**INSTRUCTIONS FOR THE TASK**
Gather each line of the entries below that includes "finite".

**TASK DATA**
========================================================================
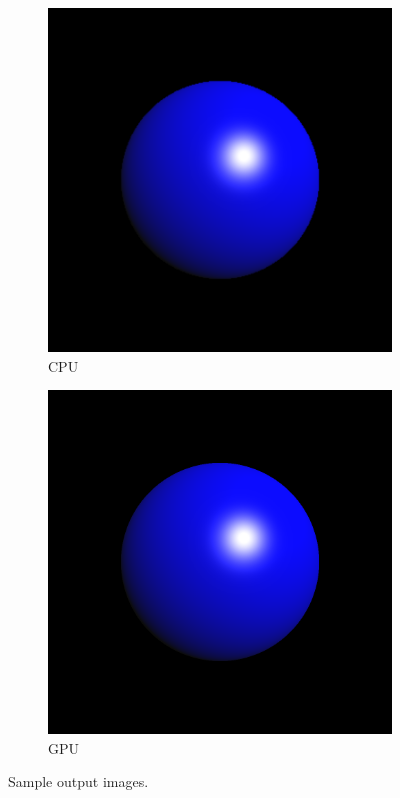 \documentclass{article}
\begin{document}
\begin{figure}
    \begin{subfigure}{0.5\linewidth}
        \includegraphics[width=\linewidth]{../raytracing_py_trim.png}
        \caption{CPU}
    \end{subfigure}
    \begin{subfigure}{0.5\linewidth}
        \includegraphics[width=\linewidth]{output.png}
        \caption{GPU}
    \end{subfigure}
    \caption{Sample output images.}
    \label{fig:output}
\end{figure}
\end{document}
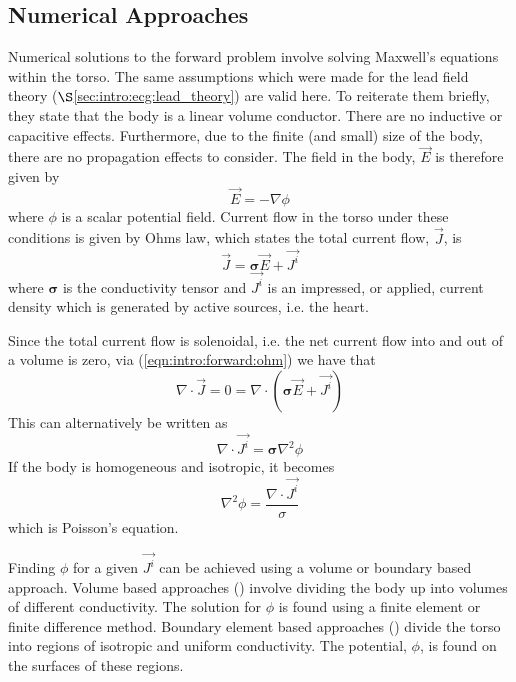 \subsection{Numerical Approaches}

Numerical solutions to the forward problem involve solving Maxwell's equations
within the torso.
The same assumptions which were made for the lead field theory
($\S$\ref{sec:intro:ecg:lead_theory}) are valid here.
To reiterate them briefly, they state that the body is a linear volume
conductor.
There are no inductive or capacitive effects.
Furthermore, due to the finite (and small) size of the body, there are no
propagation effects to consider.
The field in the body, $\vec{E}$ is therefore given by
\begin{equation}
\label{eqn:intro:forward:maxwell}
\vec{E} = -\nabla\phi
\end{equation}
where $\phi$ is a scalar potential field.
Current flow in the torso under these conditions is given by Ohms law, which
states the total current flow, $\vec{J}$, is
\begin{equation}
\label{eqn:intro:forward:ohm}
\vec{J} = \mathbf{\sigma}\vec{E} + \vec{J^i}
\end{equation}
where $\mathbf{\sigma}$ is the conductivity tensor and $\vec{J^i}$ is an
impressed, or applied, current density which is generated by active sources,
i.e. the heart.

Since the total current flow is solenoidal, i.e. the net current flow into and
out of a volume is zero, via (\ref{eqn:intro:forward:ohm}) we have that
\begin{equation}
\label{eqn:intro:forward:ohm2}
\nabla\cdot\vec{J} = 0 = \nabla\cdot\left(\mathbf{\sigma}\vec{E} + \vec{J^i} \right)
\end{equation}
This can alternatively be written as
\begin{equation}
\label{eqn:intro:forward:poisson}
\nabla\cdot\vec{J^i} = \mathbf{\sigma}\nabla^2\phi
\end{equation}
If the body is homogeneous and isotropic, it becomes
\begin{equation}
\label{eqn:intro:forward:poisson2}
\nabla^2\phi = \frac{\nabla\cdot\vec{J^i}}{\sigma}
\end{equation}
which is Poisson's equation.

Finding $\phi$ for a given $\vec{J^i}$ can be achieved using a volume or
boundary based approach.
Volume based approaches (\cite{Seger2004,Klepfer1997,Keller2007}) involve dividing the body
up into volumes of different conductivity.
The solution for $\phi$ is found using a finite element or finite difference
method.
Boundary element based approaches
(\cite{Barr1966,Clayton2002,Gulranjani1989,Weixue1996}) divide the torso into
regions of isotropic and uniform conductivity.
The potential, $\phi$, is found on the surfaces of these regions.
========================================================================
**RESULT**
Furthermore, due to the finite (and small) size of the body, there are no
The solution for $\phi$ is found using a finite element or finite difference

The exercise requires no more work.